I want to run the code without the na.omit on the last line so that rows are only omitted if the missing value would have been used in the model.

#specify rf model
rf_spec <-
  rand_forest(mtry = tune(), min_n = tune(), trees = 1000) %>%
  set_engine("ranger") %>%
  set_mode("classification")

#test train split
set.seed(1)
trn_tst_split <- initial_split(dataset, strata = Class)
folds <- vfold_cv(training(trn_tst_split), v=5, strata = Class) #5 folds just to run quickly

# function to generate all possible combinations of formulas with n variables added to a base formula
add_n_var_formulas <- function(y_var, x_vars, data, n = 2, include_base = T, include_full = T){

  potential_x_vars <-
    names(data) %>% #variable names
    {.[!. %in% c(y_var, x_vars)]} #remove y and existing x vars

  combos <-
    potential_x_vars %>%
    DescTools::CombSet(n, repl=FALSE, ord=FALSE) %>%
    as_tibble() %>%
    unite(col = combination, sep = " + ") %>%
    pull(combination, name = combination)

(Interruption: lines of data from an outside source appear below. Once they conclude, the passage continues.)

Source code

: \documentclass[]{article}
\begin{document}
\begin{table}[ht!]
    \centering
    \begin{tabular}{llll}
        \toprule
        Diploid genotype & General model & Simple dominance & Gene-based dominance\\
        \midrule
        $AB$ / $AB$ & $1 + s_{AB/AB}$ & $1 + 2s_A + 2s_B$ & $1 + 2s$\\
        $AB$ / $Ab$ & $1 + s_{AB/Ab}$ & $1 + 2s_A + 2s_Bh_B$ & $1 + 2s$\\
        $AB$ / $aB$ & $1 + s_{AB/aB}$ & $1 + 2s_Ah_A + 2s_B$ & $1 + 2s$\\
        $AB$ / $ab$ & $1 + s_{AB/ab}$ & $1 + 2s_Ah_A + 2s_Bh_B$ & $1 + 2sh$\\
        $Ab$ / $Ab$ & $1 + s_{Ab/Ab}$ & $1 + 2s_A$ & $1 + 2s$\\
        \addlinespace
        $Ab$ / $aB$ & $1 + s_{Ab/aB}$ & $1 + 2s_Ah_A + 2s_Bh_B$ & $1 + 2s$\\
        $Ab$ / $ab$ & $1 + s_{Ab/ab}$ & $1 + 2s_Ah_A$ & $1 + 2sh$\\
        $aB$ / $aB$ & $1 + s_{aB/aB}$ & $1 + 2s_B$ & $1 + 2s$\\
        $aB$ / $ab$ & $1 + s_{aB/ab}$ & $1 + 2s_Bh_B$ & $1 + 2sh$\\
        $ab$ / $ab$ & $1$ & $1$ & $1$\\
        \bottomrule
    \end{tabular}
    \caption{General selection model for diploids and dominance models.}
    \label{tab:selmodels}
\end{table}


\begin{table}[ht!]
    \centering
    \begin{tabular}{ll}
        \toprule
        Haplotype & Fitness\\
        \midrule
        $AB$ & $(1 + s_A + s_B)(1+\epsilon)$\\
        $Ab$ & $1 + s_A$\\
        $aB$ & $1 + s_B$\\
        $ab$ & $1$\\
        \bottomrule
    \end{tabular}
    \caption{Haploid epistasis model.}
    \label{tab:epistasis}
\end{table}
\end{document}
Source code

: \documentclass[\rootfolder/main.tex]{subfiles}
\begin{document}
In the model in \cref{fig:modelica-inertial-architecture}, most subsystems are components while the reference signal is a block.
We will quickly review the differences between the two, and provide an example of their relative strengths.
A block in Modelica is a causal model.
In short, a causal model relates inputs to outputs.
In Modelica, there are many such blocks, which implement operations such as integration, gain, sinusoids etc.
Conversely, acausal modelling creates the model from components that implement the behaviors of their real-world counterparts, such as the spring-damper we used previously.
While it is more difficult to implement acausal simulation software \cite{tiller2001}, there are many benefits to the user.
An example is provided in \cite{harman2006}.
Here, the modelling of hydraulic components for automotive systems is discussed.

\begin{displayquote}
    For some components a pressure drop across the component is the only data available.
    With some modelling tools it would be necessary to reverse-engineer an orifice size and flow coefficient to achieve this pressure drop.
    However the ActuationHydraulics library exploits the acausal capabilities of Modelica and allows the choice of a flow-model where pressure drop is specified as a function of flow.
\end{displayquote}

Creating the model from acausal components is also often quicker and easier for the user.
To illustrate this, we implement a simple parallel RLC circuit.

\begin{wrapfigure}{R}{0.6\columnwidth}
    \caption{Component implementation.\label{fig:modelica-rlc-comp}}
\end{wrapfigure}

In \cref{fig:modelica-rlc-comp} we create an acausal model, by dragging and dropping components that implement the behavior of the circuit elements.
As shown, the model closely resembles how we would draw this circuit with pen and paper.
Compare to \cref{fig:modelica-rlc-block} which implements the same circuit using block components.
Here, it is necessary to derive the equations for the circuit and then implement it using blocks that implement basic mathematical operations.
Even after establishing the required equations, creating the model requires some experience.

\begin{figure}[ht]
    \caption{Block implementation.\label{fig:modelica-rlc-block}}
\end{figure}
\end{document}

  if (include_base) {combos[length(combos)+1]<-"1"}
  if (include_full) {combos[length(combos)+1]<-"."}

  base_pred <- paste(x_vars, collapse = " + ")

  new_formulas <-
    combos %>%
    {paste(y_var, " ~ ",paste(base_pred,., sep = " + "))} %>%  #make formula strings
    purrr::map(as.formula) %>% #make formula
    purrr::map(workflowsets:::rm_formula_env)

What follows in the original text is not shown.